Content starts
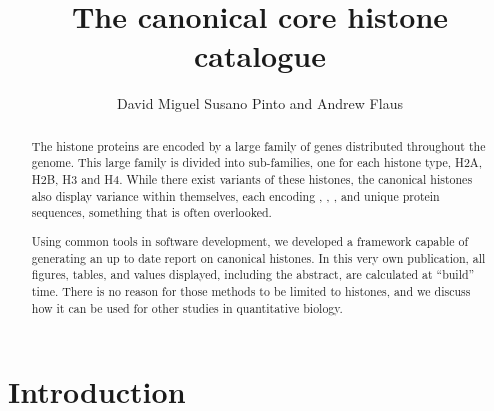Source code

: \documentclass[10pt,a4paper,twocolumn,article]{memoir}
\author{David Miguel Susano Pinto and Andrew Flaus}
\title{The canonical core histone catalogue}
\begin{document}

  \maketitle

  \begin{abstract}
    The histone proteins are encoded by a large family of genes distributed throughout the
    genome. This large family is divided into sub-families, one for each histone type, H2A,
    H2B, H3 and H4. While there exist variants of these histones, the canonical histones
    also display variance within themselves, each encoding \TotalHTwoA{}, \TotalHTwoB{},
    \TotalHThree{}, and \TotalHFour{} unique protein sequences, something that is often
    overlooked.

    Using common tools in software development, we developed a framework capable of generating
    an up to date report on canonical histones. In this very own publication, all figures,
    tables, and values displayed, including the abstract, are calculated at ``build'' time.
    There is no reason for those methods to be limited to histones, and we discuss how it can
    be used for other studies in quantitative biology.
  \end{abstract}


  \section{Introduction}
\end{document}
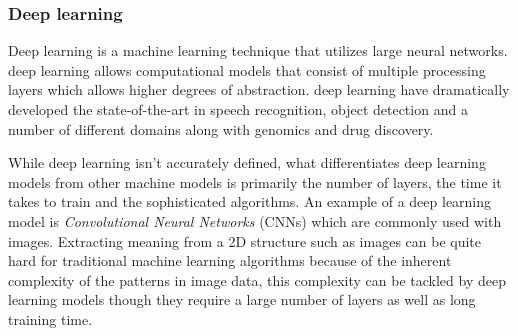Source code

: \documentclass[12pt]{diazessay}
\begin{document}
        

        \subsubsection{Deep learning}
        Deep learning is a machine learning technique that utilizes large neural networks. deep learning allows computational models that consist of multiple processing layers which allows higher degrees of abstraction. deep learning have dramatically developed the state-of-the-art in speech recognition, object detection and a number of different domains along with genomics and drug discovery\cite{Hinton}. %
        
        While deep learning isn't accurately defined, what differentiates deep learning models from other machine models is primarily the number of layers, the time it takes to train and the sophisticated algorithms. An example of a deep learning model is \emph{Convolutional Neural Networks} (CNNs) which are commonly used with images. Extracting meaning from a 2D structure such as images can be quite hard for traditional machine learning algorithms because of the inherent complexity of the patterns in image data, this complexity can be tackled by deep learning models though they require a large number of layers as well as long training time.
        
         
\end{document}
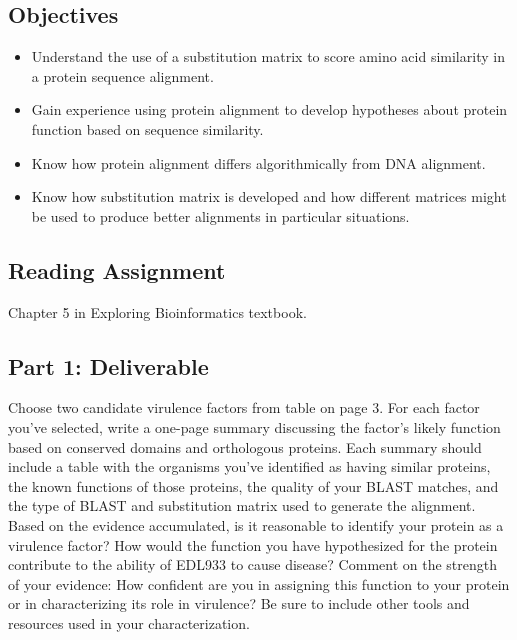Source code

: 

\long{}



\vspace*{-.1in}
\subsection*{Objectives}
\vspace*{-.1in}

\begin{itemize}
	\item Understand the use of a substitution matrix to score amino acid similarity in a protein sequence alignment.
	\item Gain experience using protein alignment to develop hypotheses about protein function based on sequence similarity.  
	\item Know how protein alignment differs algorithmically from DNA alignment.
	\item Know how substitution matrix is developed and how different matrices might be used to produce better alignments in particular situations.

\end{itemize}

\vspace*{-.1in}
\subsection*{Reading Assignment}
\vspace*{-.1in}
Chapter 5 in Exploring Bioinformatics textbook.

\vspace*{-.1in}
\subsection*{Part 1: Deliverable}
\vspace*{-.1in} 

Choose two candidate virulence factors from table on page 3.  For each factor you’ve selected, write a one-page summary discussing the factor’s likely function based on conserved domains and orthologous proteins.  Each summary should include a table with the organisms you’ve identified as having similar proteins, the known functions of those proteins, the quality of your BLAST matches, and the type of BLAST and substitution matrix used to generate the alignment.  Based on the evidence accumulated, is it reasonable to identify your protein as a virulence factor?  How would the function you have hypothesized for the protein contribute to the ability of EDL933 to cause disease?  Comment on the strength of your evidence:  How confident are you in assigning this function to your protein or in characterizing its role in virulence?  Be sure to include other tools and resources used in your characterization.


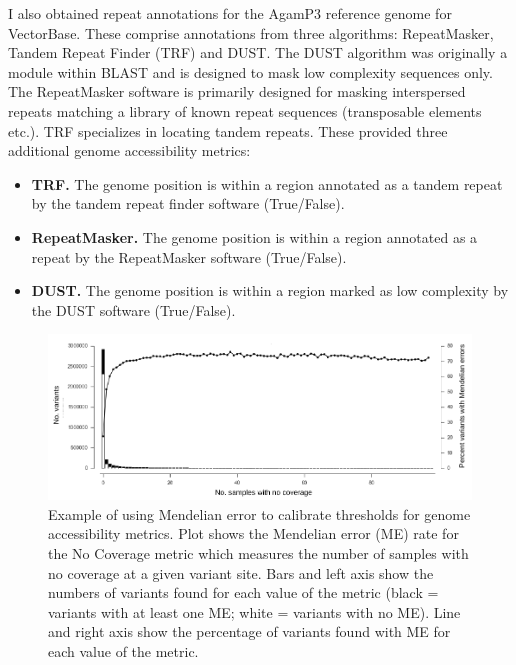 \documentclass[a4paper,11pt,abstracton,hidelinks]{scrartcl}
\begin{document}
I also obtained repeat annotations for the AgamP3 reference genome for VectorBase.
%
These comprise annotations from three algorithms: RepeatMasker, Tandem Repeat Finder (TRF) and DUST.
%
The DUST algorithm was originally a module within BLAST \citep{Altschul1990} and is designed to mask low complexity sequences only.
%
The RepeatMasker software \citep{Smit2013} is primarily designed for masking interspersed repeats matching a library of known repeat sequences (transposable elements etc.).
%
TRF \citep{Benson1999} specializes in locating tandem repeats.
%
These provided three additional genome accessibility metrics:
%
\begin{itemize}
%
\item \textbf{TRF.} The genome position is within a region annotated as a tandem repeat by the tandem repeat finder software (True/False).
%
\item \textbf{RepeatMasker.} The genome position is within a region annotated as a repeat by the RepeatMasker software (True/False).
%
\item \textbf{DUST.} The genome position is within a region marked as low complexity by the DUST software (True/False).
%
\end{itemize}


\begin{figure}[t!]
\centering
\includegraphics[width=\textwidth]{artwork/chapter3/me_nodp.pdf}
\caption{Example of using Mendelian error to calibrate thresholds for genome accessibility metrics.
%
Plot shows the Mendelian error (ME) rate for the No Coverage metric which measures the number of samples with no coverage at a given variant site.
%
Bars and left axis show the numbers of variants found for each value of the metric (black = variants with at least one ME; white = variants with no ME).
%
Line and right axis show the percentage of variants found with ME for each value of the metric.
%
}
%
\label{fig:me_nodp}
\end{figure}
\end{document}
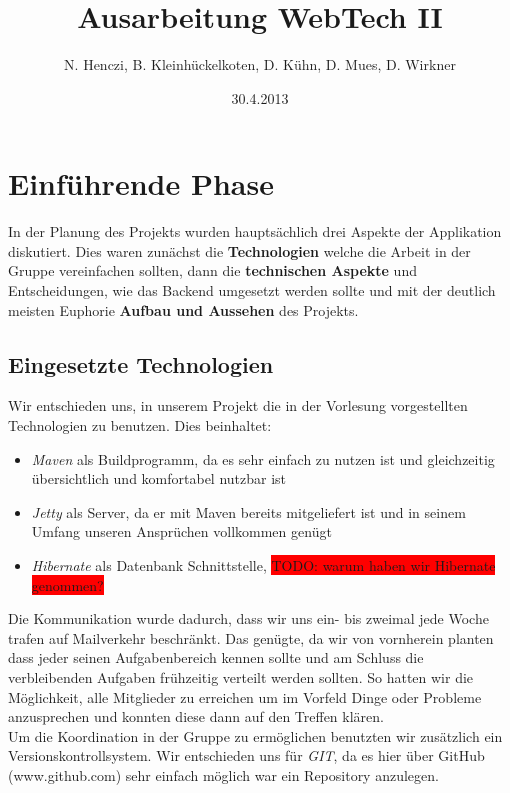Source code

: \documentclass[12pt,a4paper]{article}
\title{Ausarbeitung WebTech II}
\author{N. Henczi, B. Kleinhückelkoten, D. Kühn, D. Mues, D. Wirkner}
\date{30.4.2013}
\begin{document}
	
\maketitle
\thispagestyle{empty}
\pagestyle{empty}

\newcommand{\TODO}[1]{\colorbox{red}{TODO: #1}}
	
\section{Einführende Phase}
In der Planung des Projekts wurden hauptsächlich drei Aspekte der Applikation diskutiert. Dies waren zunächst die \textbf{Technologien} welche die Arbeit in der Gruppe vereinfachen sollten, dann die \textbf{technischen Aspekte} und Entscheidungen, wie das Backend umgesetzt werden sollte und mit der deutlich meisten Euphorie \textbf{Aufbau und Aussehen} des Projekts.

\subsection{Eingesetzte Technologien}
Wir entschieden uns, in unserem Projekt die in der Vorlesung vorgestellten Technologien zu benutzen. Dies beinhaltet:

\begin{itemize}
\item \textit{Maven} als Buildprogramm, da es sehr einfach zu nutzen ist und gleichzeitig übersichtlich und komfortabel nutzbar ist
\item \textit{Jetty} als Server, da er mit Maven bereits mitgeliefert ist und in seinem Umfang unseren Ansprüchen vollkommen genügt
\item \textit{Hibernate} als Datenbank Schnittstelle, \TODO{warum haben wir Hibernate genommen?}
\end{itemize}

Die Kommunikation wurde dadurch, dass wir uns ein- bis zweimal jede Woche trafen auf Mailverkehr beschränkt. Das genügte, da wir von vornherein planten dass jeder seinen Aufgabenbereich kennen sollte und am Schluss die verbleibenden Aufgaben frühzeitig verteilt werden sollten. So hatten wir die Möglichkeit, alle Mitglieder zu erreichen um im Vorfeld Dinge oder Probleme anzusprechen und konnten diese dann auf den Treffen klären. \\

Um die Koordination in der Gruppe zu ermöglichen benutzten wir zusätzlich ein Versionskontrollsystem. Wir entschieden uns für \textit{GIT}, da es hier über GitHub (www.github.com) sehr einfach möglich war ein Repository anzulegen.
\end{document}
Content ends
Content starts
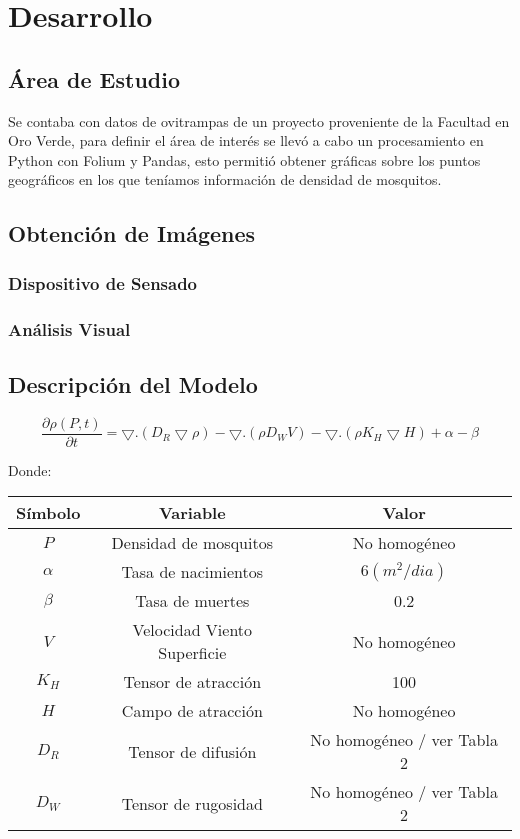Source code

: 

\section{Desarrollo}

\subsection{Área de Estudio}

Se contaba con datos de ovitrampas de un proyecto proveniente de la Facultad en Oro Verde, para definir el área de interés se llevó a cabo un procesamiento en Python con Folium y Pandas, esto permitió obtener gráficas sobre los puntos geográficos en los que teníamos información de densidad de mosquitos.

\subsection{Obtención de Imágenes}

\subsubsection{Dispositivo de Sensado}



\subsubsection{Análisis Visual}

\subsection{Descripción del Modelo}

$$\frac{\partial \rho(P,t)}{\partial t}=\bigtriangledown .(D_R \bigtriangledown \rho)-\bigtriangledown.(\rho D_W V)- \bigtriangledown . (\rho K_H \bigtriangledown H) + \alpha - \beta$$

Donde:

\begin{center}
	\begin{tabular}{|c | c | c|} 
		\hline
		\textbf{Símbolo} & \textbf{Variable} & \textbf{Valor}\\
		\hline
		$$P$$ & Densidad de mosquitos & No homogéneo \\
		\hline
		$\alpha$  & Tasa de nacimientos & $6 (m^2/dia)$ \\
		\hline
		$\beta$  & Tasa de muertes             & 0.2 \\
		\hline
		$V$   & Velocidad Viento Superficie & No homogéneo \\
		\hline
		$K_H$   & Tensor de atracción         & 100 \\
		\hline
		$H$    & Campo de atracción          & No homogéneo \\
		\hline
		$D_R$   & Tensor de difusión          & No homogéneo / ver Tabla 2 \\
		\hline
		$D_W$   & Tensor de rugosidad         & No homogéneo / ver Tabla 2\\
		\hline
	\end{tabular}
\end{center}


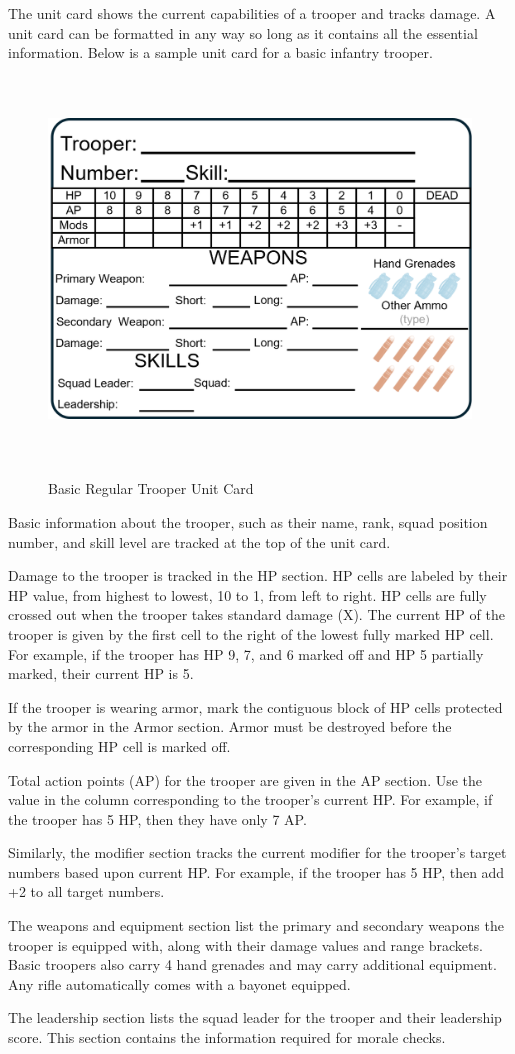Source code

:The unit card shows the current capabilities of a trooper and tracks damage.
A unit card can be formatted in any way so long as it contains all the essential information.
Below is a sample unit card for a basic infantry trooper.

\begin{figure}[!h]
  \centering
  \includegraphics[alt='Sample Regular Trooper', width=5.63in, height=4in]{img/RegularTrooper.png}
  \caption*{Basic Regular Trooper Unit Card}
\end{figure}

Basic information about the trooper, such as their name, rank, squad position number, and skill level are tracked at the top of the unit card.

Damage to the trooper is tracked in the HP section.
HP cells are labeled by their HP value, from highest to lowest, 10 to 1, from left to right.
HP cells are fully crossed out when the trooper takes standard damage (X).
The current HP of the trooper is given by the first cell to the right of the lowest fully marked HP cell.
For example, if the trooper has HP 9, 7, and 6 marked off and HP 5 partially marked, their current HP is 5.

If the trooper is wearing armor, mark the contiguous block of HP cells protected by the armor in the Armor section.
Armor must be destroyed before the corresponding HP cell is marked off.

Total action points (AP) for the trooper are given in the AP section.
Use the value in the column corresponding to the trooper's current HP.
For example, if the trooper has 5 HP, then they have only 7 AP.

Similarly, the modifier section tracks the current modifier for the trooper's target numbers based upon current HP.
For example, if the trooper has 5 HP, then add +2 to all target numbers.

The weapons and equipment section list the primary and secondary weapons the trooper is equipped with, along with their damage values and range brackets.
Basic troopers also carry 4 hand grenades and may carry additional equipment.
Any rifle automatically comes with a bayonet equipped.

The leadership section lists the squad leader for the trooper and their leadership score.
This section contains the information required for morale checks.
Content ends
What the task asks: Read through the material above, and whenever a line contains "corresponding", copy it.

Solved exercise:
Armor must be destroyed before the corresponding HP cell is marked off.
Use the value in the column corresponding to the trooper's current HP.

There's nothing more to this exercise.